I was talking to my colleague at work yesterday and realised that words are powerful and can have endless meanings. Words are curious little things. We’ve all heard of the saying “You say potato, I say potato” but here are my memories of words:
– When I first moved to America, I accompanied my uncle to a public transport station to await my great-aunt’s arrival from work. She would be meeting us after getting off the TROLLEY. I sat in the car looking at the rail tracks wondering “Why on earth is this woman coming in a TROLLEY?” And more frantically “What type of country is this where people are being transported in a SHOPPING CART?” Then she arrived in a STREET CAR. Whewwwwww!!!
– While riding in the car with my co-worker in South Africa, he tells a friend of his over the phone that we will meet her at the ROBOTS. So I am thinking “Wow! Jo’burg is awesome and so advanced, I am going to see R2-D2’s cousin!” Only to chuckle when we arrive at the TRAFFIC LIGHTS at the nearest intersection.
– Alot of my friends are from Trinidad. One night a group of us were going out and a member of the group decided “It’s best we lime instead of going to a party” Its at this point I begin to wish I had stayed home instead of squashing limes or something. We spent the evening HANGING OUT.
– I love deep fried potatoes cut up with salt on them. In England I enjoy my CHIPS with lots of salt and vinegar and occasionally with some fish. Unfortunately, when my mum asked for CHIPS in the states, she was handed a bag of Lay’s potato CRISPS. And when it comes to those I prefer Walker’s cheese and onion CRISPS.
-While liming in BIM (Barbados, for those not in the know) I wanted to go to a party but my cousin said “Man, listen inside of there BURST, yeah” No, the club did not explode. It was simply CROWDED close to or past CAPACITY.
– Eating salads is not one of my favourite things to do but if you add some PEAR, I will devour it. Some people think this is strange but when they see me eating AVOCADO they concur.
– When in Boston or the Caribbean, someone may talk about a WICKED song or baseball play.
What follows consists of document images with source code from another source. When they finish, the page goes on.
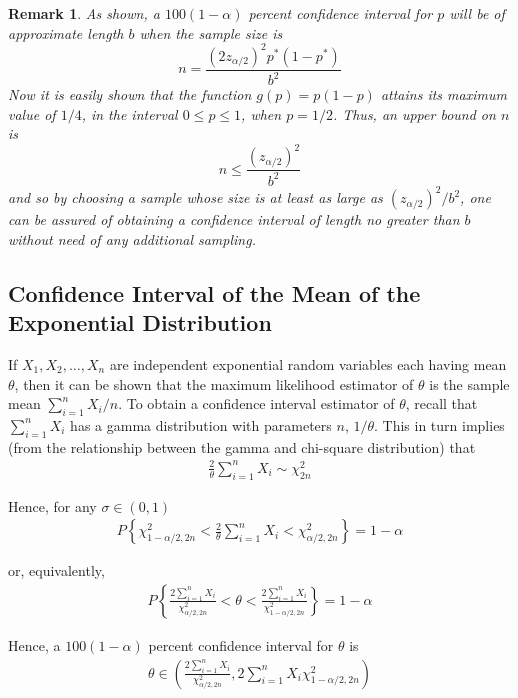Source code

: \documentclass[12pt]{article}
\newtheorem{remark}[theorem]{Remark}
\begin{document}
\begin{remark}
  As shown, a $100(1-\alpha)$ percent confidence interval for $p$ will be of approximate length $b$ when the sample size is
  \begin{equation*}
    n = \frac {(2 z_{\alpha / 2})^2 p^* (1 - p^*)}{b^2}
  \end{equation*}
  Now it is easily shown that the function $g(p) = p(1-p)$ attains its maximum value of $1/4$, in the interval $0 \le p \le 1$, when $p = 1/2$. Thus, an upper bound on $n$ is
  \begin{equation*}
    n \le \frac {(z_{\alpha / 2})^2}{b^2}
  \end{equation*}
  and so by choosing a sample whose size is at least as large as $(z_{\alpha / 2})^2/b^2$, one can be assured of obtaining a confidence interval of length no greater than $b$ without need of any additional sampling.
\end{remark}

\subsection{Confidence Interval of the Mean of the Exponential Distribution}

If $X_1, X_2, \dots, X_n$ are independent exponential random variables each having mean $\theta$, then it can be shown that the maximum likelihood estimator of $\theta$ is the sample mean $\sum_{i=1}^n X_i / n$. To obtain a confidence interval estimator of $\theta$, recall that $\sum_{i=1}^n X_i$ has a gamma distribution with parameters $n$, $1 / \theta$. This in turn implies (from the relationship between the gamma and chi-square distribution) that
\begin{eqnarray*}
  \frac {2}{\theta} \sum_{i=1}^n X_i \sim \chi_{2n}^2
\end{eqnarray*}

Hence, for any $\sigma \in (0,1)$
\begin{eqnarray*}
  P \left\{ \chi_{1-\alpha / 2, 2n}^2
    < \frac {2}{\theta} \sum_{i=1}^n X_i
    < \chi_{\alpha / 2, 2n}^2 \right\} = 1 - \alpha
\end{eqnarray*}

or, equivalently,
\begin{eqnarray*}
  P \left\{ \frac {2 \sum_{i=1}^n X_i}{\chi_{\alpha / 2, 2n}^2}
    < \theta <\frac {2 \sum_{i=1}^n X_i}{\chi_{1-\alpha / 2, 2n}^2}
  \right\} = 1 - \alpha
\end{eqnarray*}

Hence, a $100(1 - \alpha)$ percent confidence interval for $\theta$ is
\begin{eqnarray*}
  \theta \in \left(
    \frac {2 \sum_{i=1}^n X_i}{\chi_{\alpha / 2, 2n}^2}
    ,{2 \sum_{i=1}^n X_i}{\chi_{1-\alpha / 2, 2n}^2} \right)
\end{eqnarray*}
\end{document}
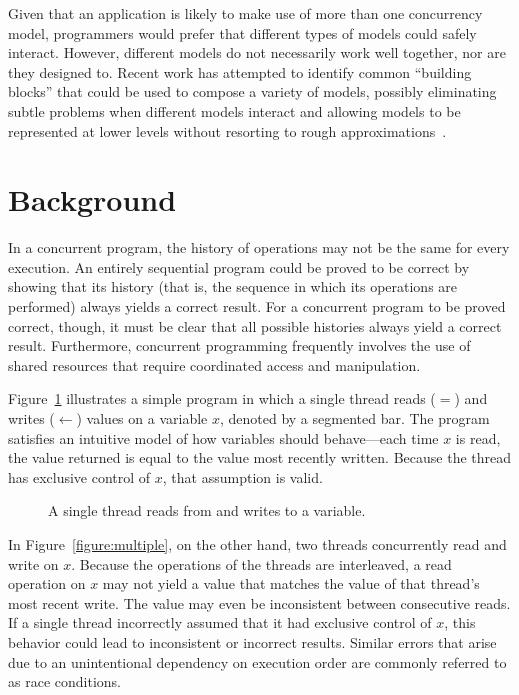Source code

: \documentclass{sig-alternate}
\begin{document}
Given that an application is likely to make use of more than one concurrency model, programmers would prefer that different types of models could safely interact. However, different models do not necessarily work well together, nor are they designed to. Recent work has attempted to identify common ``building blocks'' that could be used to compose a variety of models, possibly eliminating subtle problems when different models interact and allowing models to be represented at lower levels without resorting to rough approximations~\cite{Marr2009, Marr2012, Swalens2014, Ziv2015}.

\section{Background}

In a concurrent program, the history of operations may not be the same for every execution. An entirely sequential program could be proved to be correct by showing that its history (that is, the sequence in which its operations are performed) always yields a correct result. For a concurrent program to be proved correct, though, it must be clear that all possible histories always yield a correct result. Furthermore, concurrent programming frequently involves the use of shared resources that require coordinated access and manipulation.

Figure~\ref{figure:single} illustrates a simple program in which a single thread reads ($=$) and writes ($\leftarrow$) values on a variable $x$, denoted by a segmented bar. The program satisfies an intuitive model of how variables should behave---each time $x$ is read, the value returned is equal to the value most recently written. Because the thread has exclusive control of $x$, that assumption is valid.

\begin{figure}[ht]
  \centering
  \resizebox{\linewidth}{!}{}
  \caption{A single thread reads from and writes to a variable.}
\label{figure:single}
\end{figure}

In Figure~\ref{figure:multiple}, on the other hand, two threads concurrently read and write on $x$. Because the operations of the threads are interleaved, a read operation on $x$ may not yield a value that matches the value of that thread's most recent write. The value may even be inconsistent between consecutive reads. If a single thread incorrectly assumed that it had exclusive control of $x$, this behavior could lead to inconsistent or incorrect results. Similar errors that arise due to an unintentional dependency on execution order are commonly referred to as race conditions.
\end{document}
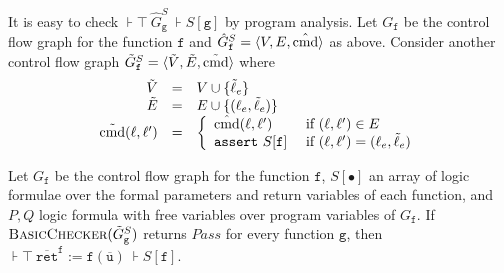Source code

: It is easy to check $\assert{\top}\ \hat{G}^S_{\mathtt{g}}\
\assert{S[\mathtt{g}]}$ by program analysis. Let $G_{\mathtt{f}}$ be
the control flow graph for the function $\mathtt{f}$ and
$\hat{G}^S_{\mathtt{f}} = \langle V, E, \hat{\textmd{cmd}} \rangle$ as
above. Consider another control flow graph $\tilde{G}^S_{\mathtt{f}} =
\langle \tilde{V}, \tilde{E}, \tilde{\textmd{cmd}} \rangle$ where
\begin{equation*}
  \begin{array}{rcl}
    \tilde{V} & = & V \cup \{ \tilde{\ell}_e \}\\
    \tilde{E} & = & E \cup \{ (\ell_e, \tilde{\ell}_e) \}\\
    \tilde{\textmd{cmd}} (\ell, \ell') & = &
    \left\{
      \begin{array}{ll}
        \hat{\textmd{cmd}} (\ell, \ell') & 
        \textmd{ if } (\ell, \ell') \in E\\
        \mathtt{assert\ } S[\mathtt{f}] &
        \textmd{ if } (\ell, \ell') = (\ell_e, \tilde{\ell}_e)
      \end{array}
    \right.
  \end{array}
\end{equation*}

\begin{corollary}
  Let $G_{\mathtt{f}}$ be the control flow graph for the function
  $\mathtt{f}$, $S[\bullet]$ an array of logic formulae over the formal
  parameters and return variables of each function, and 
  $P, Q$ logic formula with free variables over program variables of
  $G_{\mathtt{f}}$. If $\textsc{BasicChecker}
  (\tilde{G}^S_{\mathtt{g}})$ returns $\mathit{Pass}$ for every function
  $\mathtt{g}$, then $\assert{\top}\ \mathtt{\overline{ret}^f} :=
  \mathtt{f} (\overline{\mathtt{u}})\ \assert{S[\mathtt{f}]}$.
\end{corollary}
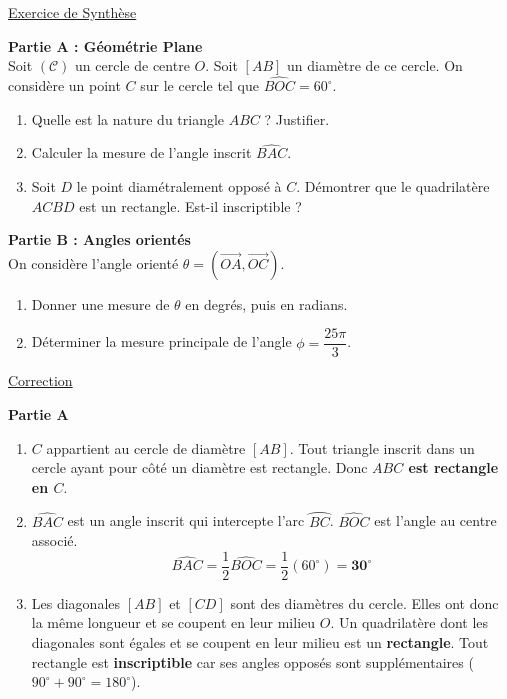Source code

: \documentclass[12pt,a4paper]{article}
\begin{document}
\begin{center}
    \textcolor{monRouge}{\underline{\Large Exercice de Synthèse}}
\end{center}

\noindent \textbf{Partie A : Géométrie Plane} \\
Soit $(\mathcal{C})$ un cercle de centre $O$. Soit $[AB]$ un diamètre de ce cercle. On considère un point $C$ sur le cercle tel que $\widehat{BOC} = 60^\circ$.
\begin{enumerate}
    \item Quelle est la nature du triangle $ABC$ ? Justifier.
    \item Calculer la mesure de l'angle inscrit $\widehat{BAC}$.
    \item Soit $D$ le point diamétralement opposé à $C$. Démontrer que le quadrilatère $ACBD$ est un rectangle. Est-il inscriptible ?
\end{enumerate}

\noindent \textbf{Partie B : Angles orientés} \\
On considère l'angle orienté $\theta = (\overrightarrow{OA}, \overrightarrow{OC})$.
\begin{enumerate}
    \item Donner une mesure de $\theta$ en degrés, puis en radians.
    \item Déterminer la mesure principale de l'angle $\phi = \dfrac{25\pi}{3}$.
\end{enumerate}

\vspace{1.5em}

\begin{center}
    \textcolor{monRouge}{\underline{\Large Correction}}
\end{center}

\noindent \textbf{Partie A}
\begin{enumerate}
    \item $C$ appartient au cercle de diamètre $[AB]$. Tout triangle inscrit dans un cercle ayant pour côté un diamètre est rectangle. Donc \textbf{$ABC$ est rectangle en $C$}.
    \item $\widehat{BAC}$ est un angle inscrit qui intercepte l'arc $\wideparen{BC}$. $\widehat{BOC}$ est l'angle au centre associé.
    \[ \widehat{BAC} = \frac{1}{2} \widehat{BOC} = \frac{1}{2} (60^\circ) = \mathbf{30^\circ} \]
    \item Les diagonales $[AB]$ et $[CD]$ sont des diamètres du cercle. Elles ont donc la même longueur et se coupent en leur milieu $O$. Un quadrilatère dont les diagonales sont égales et se coupent en leur milieu est un \textbf{rectangle}.
    Tout rectangle est \textbf{inscriptible} car ses angles opposés sont supplémentaires ($90^\circ + 90^\circ = 180^\circ$).
\end{enumerate}
\end{document}
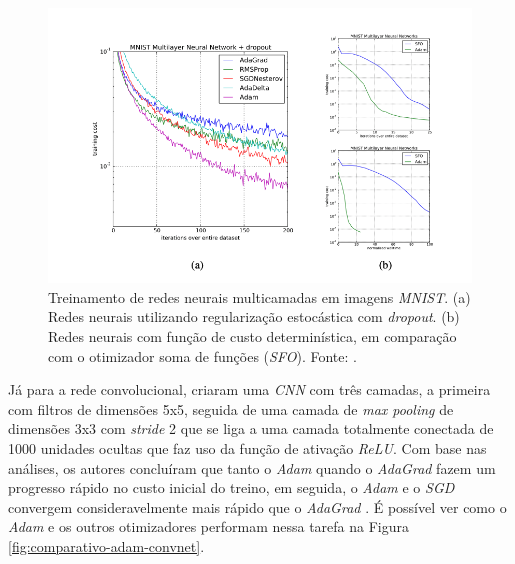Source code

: \begin{figure}[h]
    \centering
    \includegraphics[width=0.85\linewidth]{../imagens/retropropagacao-gradiente/comparativo-adam-multilayer.png}
    
    \caption[Treinamento de redes neurais multicamadas no \textit{MNIST}]{%
        Treinamento de redes neurais multicamadas em imagens \textit{MNIST}. (a) Redes neurais utilizando regularização estocástica com \textit{dropout}. (b) Redes neurais com função de custo determinística, em comparação com o otimizador soma de funções (\textit{SFO}).
        \newline
        \small Fonte: \parencite{AdamMethod}.
    }
    \label{fig:comparativo-adam-multilayer}
\end{figure}

Já para a rede convolucional, \textcite{AdamMethod} criaram uma \textit{CNN} com três camadas, a primeira com filtros de dimensões 5x5, seguida de uma camada de \textit{max pooling} de dimensões 3x3 com \textit{stride} 2 que se liga a uma camada totalmente conectada de 1000 unidades ocultas que faz uso da função de ativação \textit{ReLU}. Com base nas análises, os autores concluíram que tanto o \textit{Adam} quando o \textit{AdaGrad} fazem um progresso rápido no custo inicial do treino, em seguida, o \textit{Adam} e o \textit{SGD} convergem consideravelmente mais rápido que o \textit{AdaGrad} \parencite{AdamMethod}. É possível ver como o \textit{Adam} e os outros otimizadores performam nessa tarefa na Figura \ref{fig:comparativo-adam-convnet}.

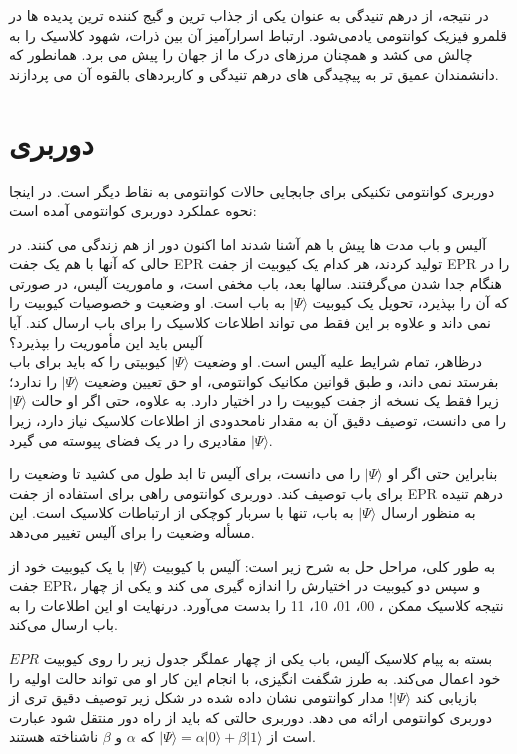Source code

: \documentclass{book}
\begin{document}
در نتیجه، از درهم تنیدگی به عنوان یکی از جذاب ترین و گیج کننده ترین پدیده ها در قلمرو فیزیک کوانتومی یاد‌می‌شود. ارتباط اسرارآمیز آن بین ذرات، شهود کلاسیک را به چالش می کشد و همچنان مرزهای درک ما از جهان را پیش می برد. همانطور که دانشمندان عمیق تر به پیچیدگی های درهم تنیدگی و کاربردهای بالقوه آن می پردازند.

\section{دوربری}
دوربری کوانتومی تکنیکی برای جابجایی حالات کوانتومی به نقاط دیگر است. در اینجا نحوه عملکرد دوربری کوانتومی آمده است:

 آلیس و باب مدت ها پیش با هم آشنا شدند اما اکنون دور از هم زندگی می کنند. در حالی که آنها با هم یک جفت EPR تولید کردند، هر کدام یک کیوبیت از جفت EPR را در هنگام جدا شدن می‌گرفتند. سالها بعد، باب مخفی است، و ماموریت آلیس، در صورتی که آن را بپذیرد، تحویل یک کیوبیت $\vert \Psi \rangle$ به باب است. او وضعیت  و خصوصیات کیوبیت را نمی داند و علاوه بر این فقط می تواند اطلاعات کلاسیک را برای باب ارسال کند. آیا آلیس باید این مأموریت را بپذیرد؟\\


درظاهر، تمام شرایط علیه آلیس است. او وضعیت $\vert \Psi \rangle$ کیوبیتی را که باید برای باب بفرستد نمی داند، و طبق قوانین مکانیک کوانتومی، او حق تعیین وضعیت $\vert \Psi \rangle$ را ندارد؛‌زیرا فقط یک نسخه از جفت کیوبیت را در اختیار دارد. به علاوه، حتی اگر او حالت $\vert \Psi \rangle$ را می دانست، توصیف دقیق آن به مقدار نامحدودی از اطلاعات کلاسیک نیاز دارد، زیرا $\vert \Psi \rangle$ مقادیری را در یک فضای پیوسته می گیرد.

بنابراین حتی اگر او $\vert \Psi \rangle$ را می دانست، برای آلیس تا ابد طول می کشید تا وضعیت را برای باب توصیف کند. دوربری کوانتومی راهی برای استفاده از جفت EPR درهم تنیده به منظور ارسال $\vert \Psi \rangle$ به باب، تنها با سربار کوچکی از ارتباطات کلاسیک است. این مسأله وضعیت را برای آلیس تغییر می‌دهد.

به طور کلی، مراحل حل به شرح زیر است: آلیس با کیوبیت $\vert \Psi \rangle$ با یک کیوبیت خود از جفت EPR، و سپس دو کیوبیت در اختیارش را اندازه گیری می کند و یکی از چهار نتیجه کلاسیک ممکن
، 00، 01، 10، 11 را بدست می‌آورد. درنهایت او این اطلاعات را به باب ارسال می‌کند.


 بسته به پیام کلاسیک آلیس، باب یکی از چهار عملگر جدول زیر را روی کیوبیت $EPR$ خود اعمال می‌کند.
 به طرز شگفت انگیزی، با انجام این کار او می تواند حالت اولیه را بازیابی کند $\vert \Psi \rangle$! مدار کوانتومی نشان داده شده در شکل زیر توصیف دقیق تری از دوربری کوانتومی ارائه می دهد.
دوربری حالتی که باید از راه دور منتقل شود عبارت است از $\vert \Psi \rangle = \alpha \vert 0 \rangle + \beta \vert 1 \rangle$ که $\alpha$ و $\beta$ ناشناخته هستند.
\end{document}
They don’t mean it evil but think its GREAT.
– When its cold outside, my friend Daniella says “Its BRASS MONKEYS out here” A popular phrase in England but my US friends think “Why are you briging up a popular rap by the Beastie Boys?”
– My Trini friend (someone from Trinidad) in Boston often greets me by saying “What is your scene?” He is not asking me about my part in a play or movie but asking me what I have been up to and what my plans are. Another way he may ask this is ” What are you saying?” Not to be confused with “Repeat yourself”
– Back to my love of potatoes: When in Liverpool, it is a must that I visit Steve’s Chippy (please refer to above description of chips) I love SCALLOPS from Steves (of course with salt and vinegar). But it seems like when I step outside of Merseyside, everyone assumes I mean SEAFOOD. And when I get to the states, people believe I want potatoes covered in cheese sauce as opposed to potaoes battered and deep fried (similar to fish).
– I no longer chemically process my hair. But when I did it was done by a beautician that caters to black hair. When I was younger, I told my white friend that I get my hair PERMED and she wondered why my hair was so straight and her aunt’s was big and curly.
– Are you wondering how you put a suitcase in your BOOT? Well don’t try to shove it in your “TALL SHOE” because it would be uncomfortable. But do put it in the TRUNK of your car.
– When you want someone to pull up to your bumper in the states, you want someone to drive thier car very close to the back of yours. You say that in the Windies (West Indies) and you are inviting someone to dance on your posterior.
– “Can you give me a ring?” I ask my boyfriend. I am not asking him to propose, I just want him to call me.
– And please do not go around England asking for THONGS or TONGS expecting underwear when you are likely to get a CURLING IRON or FLAT IRON.
My creative juices are starting to dry up and my memory is fading. . . I hope you got something useful out of my ramble.